Let Us Now Celebrate America's Incredibly Low Productivity

Hours and wages both increased despite the productivity dip.

Put your feet up, America.

Just released numbers from the US Bureau of Labor Statistics shows U.S. worker productivity declining during the first three months of the year at a 0.6 percent pace, as measured by GDP per hour worked. That’s not as steep as the 1 percent drop that was the initial estimate reported for the quarter. But still.

It was the second straight negative reading, and in keeping with the post-Great Recession weakness that has caused certain economic observers to wring their hands raw. They should take a page from their proletarian compatriots, and chill.
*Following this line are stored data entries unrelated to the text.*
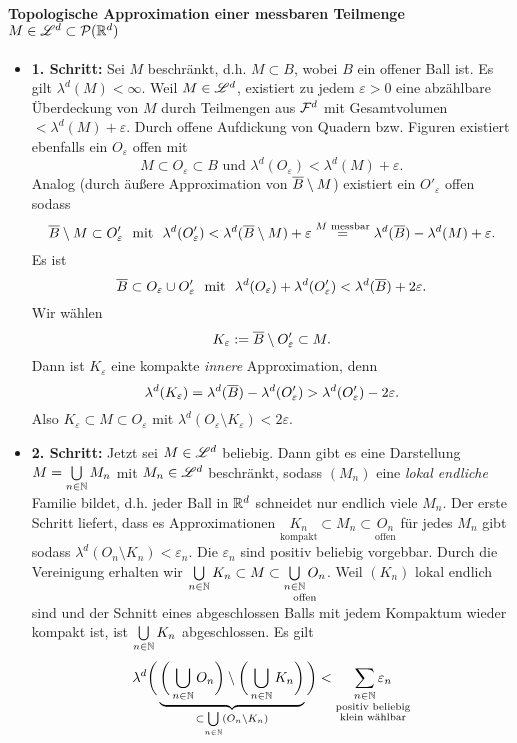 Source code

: \paragraph{Topologische Approximation einer messbaren Teilmenge $M\in \mathscr{L}^d \subset \mathcal{P}(\mathbb{R}^d)$}
\begin{itemize}
\item \textbf{1. Schritt:} Sei $M$ beschränkt, d.h. $M\subset B$, wobei $B$ ein offener Ball ist. Es gilt $\lambda^d(M)<\infty$. Weil $M \in \mathscr{L}^d$, existiert zu jedem $\varepsilon>0$ eine abzählbare Überdeckung von $M$ durch Teilmengen aus $\mathcal{F}^d$ mit Gesamtvolumen $< \lambda^d(M) +\varepsilon$. Durch offene Aufdickung von Quadern bzw. Figuren existiert ebenfalls ein $O_\varepsilon$ offen mit $$M \subset O_{\varepsilon} \subset B \text{\ \  und \ } \lambda^d(O_\varepsilon) < \lambda^d(M)+\varepsilon.$$ 
Analog (durch äußere Approximation von $\overline{B}\setminus M$) existiert ein $O'_\varepsilon$ offen sodass $$\overline{B}\setminus M\subset O'_\varepsilon \text{\ \  mit \ } \lambda^d(O'_\varepsilon)<\lambda^d(\overline{B}\setminus M)+\varepsilon\overset{M \text{ messbar}}= \lambda^d(\overline{B})-\lambda^d(M)+\varepsilon.$$ 
Es ist $$\overline{B}\subset O_\varepsilon \cup O'_\varepsilon \text{\ \  mit \ } \lambda^d(O_\varepsilon)+\lambda^d(O'_\varepsilon)<\lambda^d(\overline{B})+2\varepsilon.$$
Wir wählen $$K_\varepsilon := \overline{B} \setminus O'_\varepsilon \subset M.$$ Dann ist $K_\varepsilon$ eine kompakte \emph{innere} Approximation, denn $$\lambda^d(K_\varepsilon)=\lambda^d(\overline{B})-\lambda^d(O'_\varepsilon)>\lambda^d(O'_\varepsilon)-2\varepsilon.$$
Also $K_\varepsilon \subset M \subset O_\varepsilon$ mit $\lambda^d(O_\varepsilon \setminus K_\varepsilon) <2\varepsilon$.
\item \textbf{2. Schritt:} Jetzt sei $M\in\mathscr{L}^d$ beliebig. Dann gibt es eine Darstellung $M=\bigcup\limits_{n\in \mathbb{N}}M_n$ mit $M_n \in \mathscr{L}^d$ beschränkt, sodass $(M_n)$ eine \emph{lokal endliche} Familie bildet, d.h. jeder Ball in $\mathbb{R}^d$ schneidet nur endlich viele $M_n$. Der erste Schritt liefert, dass es Approximationen $\underset{\text{kompakt}}{K_n} \subset M_n \subset \underset{\text{offen}}{O_n}$ für jedes $M_n$ gibt sodass $\lambda^d (O_n \setminus K_n) < \varepsilon_n$. Die $\varepsilon_n$ sind positiv beliebig vorgebbar. Durch die Vereinigung erhalten wir ${\bigcup\limits_{n \in \mathbb{N}} K_n} \subset M \subset \underset{\text{offen}}{\bigcup\limits_{n \in \mathbb{N}} O_n}$. Weil $(K_n)$ lokal endlich sind und der Schnitt eines abgeschlossen Balls mit jedem Kompaktum wieder kompakt ist, ist $\bigcup\limits_{n\in \mathbb{N}} K_n$ abgeschlossen. Es gilt
$$
\lambda^d\bigg( \underbrace{\bigg(\bigcup_{n\in\mathbb{N}}O_n \bigg) \setminus \bigg( \bigcup_{n\in\mathbb{N}}K_n\bigg)}_{\subset \bigcup\limits_{n \in \mathbb{N}}(O_n \setminus K_n)}\bigg) < \underset{\substack{\text{positiv beliebig}\\\text{klein wählbar}}}{\sum_{n \in \mathbb{N}}\varepsilon_n}
$$
\end{itemize}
Why? Well, because there was also a load of good news included in today’s productivity update. Hours and wages both climbed, with inflation-adjusted U.S. hourly compensation rising at a 4.2 percent rate in the first quarter. That’s the latest in a string of solid readings on pay after a long spate of flat wages.

Indications of rising hours worked along with peppy wages are worth celebrating, even if they’re partially to blame for the ongoing weakness in U.S. productivity. Productivity is conventionally described, as it was by the Wall Street Journal (paywall) today, as the “the main factor behind the economy’s ability to lift Americans’ long-term living standards.”

Well…that’s only kind of, sorta, true if you define living standards as GDP-per-capita. I don’t. Employers don’t dole out per capita chunks of GDP to their employees every two weeks. In the United States, it’s wages and other forms of compensation that really determine standards of living.

In other words, it’s not just productivity that determines how well people within an economy live. It’s how the fruits of that productivity are shared. And for the last few years, workers have had to tear at the fatty, leftover gristle of GDP after employers and corporations have taken the choice cuts. Since the 1970s, the vast majority of the benefits of improving productivity have gone to employers rather than workers.

This is a big reason why US median household income is essentially where it was 25 years ago.

As an aside, low productivity isn’t ideal. The best situation for the U.S. economy would be rising levels of hours worked, compensation and productivity, which would produce a bigger pie—and bigger slices of pie—for everyone. But we don’t live in an ideal world. So for right now, after the recent period of flat wages, I don’t mind of pay outpaces productivity for a bit. After decades of lagging, a period of catch-up would be in order.